Cape Town with its beautiful scenery, nightlife, shopping and incredibly friendly atmosphere is clearly a favorite destination for many Africans. I think any city with a large surfing culture is a great place to hang out and enjoy life. Where else in the world can you sit over a cup of coffee and hear stories about diamond smugglers, gold exporting and the latest FIFA Football competition all in the same conversation?

Deep Forensics and Deep Controls

There is nothing I enjoy more than spending five days with a group of intensely dedicated revenue assurance professionals, hashing out the details of how best to do revenue assurance in diverse operational environments. As usual, there were several points of controversy we needed to work through, and at times, the “atmosphere” in the classroom was as tumultuous as the weather. This time, discussion centered on roaming and the method for containing credit risk when customers who roam on another carrier’s network exceed their credit limit.

Roaming risk is increasingly an area where carriers are losing a lot of money. Carriers around the world have reported tens of millions of US dollars worth of losses due to roaming fraud (internal, external and partner based). It seems that trusting the TADIG and IDREG processes as the “final word” in revenue assurance for roaming revenue can be a serious mistake.
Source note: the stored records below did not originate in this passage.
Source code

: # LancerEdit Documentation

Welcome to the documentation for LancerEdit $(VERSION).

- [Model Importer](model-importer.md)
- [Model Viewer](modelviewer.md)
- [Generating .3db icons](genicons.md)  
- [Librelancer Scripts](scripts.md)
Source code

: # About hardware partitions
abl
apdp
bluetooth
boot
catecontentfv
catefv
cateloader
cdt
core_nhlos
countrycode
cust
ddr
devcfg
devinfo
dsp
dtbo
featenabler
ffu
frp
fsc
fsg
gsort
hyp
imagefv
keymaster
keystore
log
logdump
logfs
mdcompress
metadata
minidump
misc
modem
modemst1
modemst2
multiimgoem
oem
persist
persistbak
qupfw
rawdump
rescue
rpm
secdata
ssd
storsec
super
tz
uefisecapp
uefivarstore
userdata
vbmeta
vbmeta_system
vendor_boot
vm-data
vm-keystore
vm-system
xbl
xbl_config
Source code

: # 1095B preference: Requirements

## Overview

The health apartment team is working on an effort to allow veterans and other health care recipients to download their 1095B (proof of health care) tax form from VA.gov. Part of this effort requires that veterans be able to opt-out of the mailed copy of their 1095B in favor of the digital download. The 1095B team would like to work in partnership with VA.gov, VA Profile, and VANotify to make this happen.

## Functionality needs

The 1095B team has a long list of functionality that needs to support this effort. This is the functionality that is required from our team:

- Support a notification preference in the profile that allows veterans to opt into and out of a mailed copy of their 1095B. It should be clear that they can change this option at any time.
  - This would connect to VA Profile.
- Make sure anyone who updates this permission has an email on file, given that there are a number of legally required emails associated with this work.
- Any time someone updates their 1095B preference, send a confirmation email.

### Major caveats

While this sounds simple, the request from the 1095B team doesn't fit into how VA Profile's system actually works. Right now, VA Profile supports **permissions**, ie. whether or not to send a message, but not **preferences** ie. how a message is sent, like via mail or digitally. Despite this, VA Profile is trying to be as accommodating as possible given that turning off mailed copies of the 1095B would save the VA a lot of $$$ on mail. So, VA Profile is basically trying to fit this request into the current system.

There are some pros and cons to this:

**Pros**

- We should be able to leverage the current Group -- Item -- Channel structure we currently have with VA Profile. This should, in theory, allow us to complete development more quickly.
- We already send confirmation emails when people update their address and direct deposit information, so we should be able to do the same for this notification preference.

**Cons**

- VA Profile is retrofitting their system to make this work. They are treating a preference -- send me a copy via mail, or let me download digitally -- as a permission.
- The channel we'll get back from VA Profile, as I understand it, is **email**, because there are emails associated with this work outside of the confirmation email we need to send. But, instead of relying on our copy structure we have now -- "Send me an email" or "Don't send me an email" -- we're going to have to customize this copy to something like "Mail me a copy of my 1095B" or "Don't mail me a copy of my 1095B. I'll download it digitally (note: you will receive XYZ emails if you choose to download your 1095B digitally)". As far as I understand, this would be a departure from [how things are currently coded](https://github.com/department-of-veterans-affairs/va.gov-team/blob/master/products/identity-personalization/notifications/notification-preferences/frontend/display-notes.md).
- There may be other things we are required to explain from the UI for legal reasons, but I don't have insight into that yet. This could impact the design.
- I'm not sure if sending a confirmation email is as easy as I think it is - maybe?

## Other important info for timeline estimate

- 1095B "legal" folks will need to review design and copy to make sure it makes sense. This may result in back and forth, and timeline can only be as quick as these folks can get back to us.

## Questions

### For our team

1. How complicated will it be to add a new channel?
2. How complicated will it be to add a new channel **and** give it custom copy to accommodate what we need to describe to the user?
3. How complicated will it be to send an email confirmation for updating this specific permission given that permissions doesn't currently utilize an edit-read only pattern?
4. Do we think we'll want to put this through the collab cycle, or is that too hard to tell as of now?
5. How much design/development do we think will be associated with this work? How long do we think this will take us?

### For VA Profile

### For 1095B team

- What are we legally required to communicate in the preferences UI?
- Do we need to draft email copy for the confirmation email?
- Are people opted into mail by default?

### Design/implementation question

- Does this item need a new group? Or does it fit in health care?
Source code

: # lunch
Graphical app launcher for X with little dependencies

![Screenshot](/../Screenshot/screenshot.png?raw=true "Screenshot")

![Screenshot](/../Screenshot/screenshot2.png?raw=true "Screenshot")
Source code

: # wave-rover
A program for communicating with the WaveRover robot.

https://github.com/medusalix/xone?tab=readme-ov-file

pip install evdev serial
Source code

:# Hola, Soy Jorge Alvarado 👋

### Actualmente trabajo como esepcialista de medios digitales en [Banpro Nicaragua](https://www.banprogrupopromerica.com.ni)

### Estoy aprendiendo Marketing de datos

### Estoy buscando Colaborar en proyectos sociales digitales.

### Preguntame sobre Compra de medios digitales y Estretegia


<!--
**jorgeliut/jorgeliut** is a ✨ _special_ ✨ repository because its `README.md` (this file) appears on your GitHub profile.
Many people assume they understand the process, but the specifics and details of managing roaming risk can be incredibly complex. The reason is, no matter how well you handle your own credit management and High Usage Report processes, you have no control over what your roaming partner does. Exacerbating the problem is that the GSM Association has been trying to require Near Real Time management of customers and their credit risk, but the number of carriers actually ready, willing and able to implement this aggressive new standard is far from unanimous. The result is that every carrier is maintaining a different level of sophistication and capability when it comes to Roaming Credit management and if you are not careful, you will experience large revenue risks that you did not realize you had.

One solution that GRAPA members are implementing is covered under the concepts of “deep forensics and deep controls”. These terms were created for, and are still utilized in assuring Virtual Network Operations relationships, but we are finding the concepts, controls and approaches are equally relevant to roaming cases. Deep forensics is the process of being aggressively involved in understanding how your partner intends to implement and complement your roaming credit management strategy.

A deep control is a control implemented by the partner and shared with your organization so you can keep current on the shared credit exposure that a roaming relationship represents. (The GSM Association Near Real Time Credit monitoring solution, where the partner sends the actual TAP FILES to the partner, so that the carrier can do its own Traffic, Fraud and Credit risk analysis is a perfect example of this type of control).

After debate and controversy, we were able to develop a better understanding of the different ways to implement these solutions and greatly increase everyone’s understanding and appreciation of the risks and issues they need to address when they return to their own operating companies.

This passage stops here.